The Problem with Objectification
Briefly

The Problem with Objectification
"Men's violence against women takes many forms, including physical, emotional, financial, and sexual. Men rely on a host of tactics and strategies to both enact and explain their behavior. These include denial, blaming, minimization, rationalization, seeing oneself as the victim, objectification, etc. There are a variety of reasons why men objectify women, chief among them being entitlement and a social context of tolerance for this behavior."
"Men's objectification can take many forms. For example, having served as a counselor for violent men, I remember a man disclosing that he punched his pregnant wife everywhere but her abdominal area, justifying this by saying, "I wouldn't hit her in her belly because the baby is a person." In another example, a man in a counseling group shared that the only way he could climax was if he spread pornographic images of other women around his wife."
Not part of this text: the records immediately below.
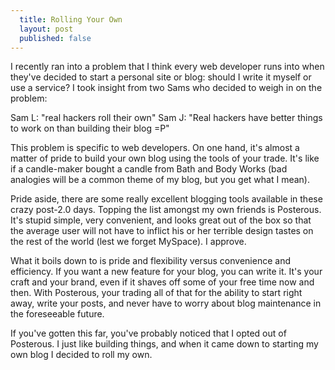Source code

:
 ```yaml
---
  title: Rolling Your Own
  layout: post
  published: false
---
```


I recently ran into a problem that I think every web developer runs into when they've decided to start a personal site or blog: should I write it myself or use a service? I took insight from two Sams who decided to weigh in on the problem:

Sam L: "real hackers roll their own"
Sam J: "Real hackers have better things to work on than building their blog =P"

This problem is specific to web developers. On one hand, it's almost a matter of pride to build your own blog using the tools of your trade. It's like if a candle-maker bought a candle from Bath and Body Works (bad analogies will be a common theme of my blog, but you get what I mean).

Pride aside, there are some really excellent blogging tools available in these crazy post-2.0 days. Topping the list amongst my own friends is Posterous. It's stupid simple, very convenient, and looks great out of the box so that the average user will not have to inflict his or her terrible design tastes on the rest of the world (lest we forget MySpace). I approve.

What it boils down to is pride and flexibility versus convenience and efficiency. If you want a new feature for your blog, you can write it. It's your craft and your brand, even if it shaves off some of your free time now and then. With Posterous, your trading all of that for the ability to start right away, write your posts, and never have to worry about blog maintenance in the foreseeable future. 

If you've gotten this far, you've probably noticed that I opted out of Posterous. I just like building things, and when it came down to starting my own blog I decided to roll my own.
October is Domestic Violence Awareness Month, combining autumn's beauty with attention to a darker social problem. Men's violence against women appears in physical, emotional, financial, and sexual forms. Perpetrators use tactics such as denial, blaming, minimization, rationalization, self-victimization, and objectification to enact and explain abusive behavior. Objectification treats people as objects—less worthy, less valuable, and less human—permitting mistreatment, disposal, and replacement. Entitlement and a socially tolerant context fuel objectification. Counseling examples show objectification through selective violence and sexual humiliation. Dehumanization through objectification facilitates control and makes abuse easier to carry out.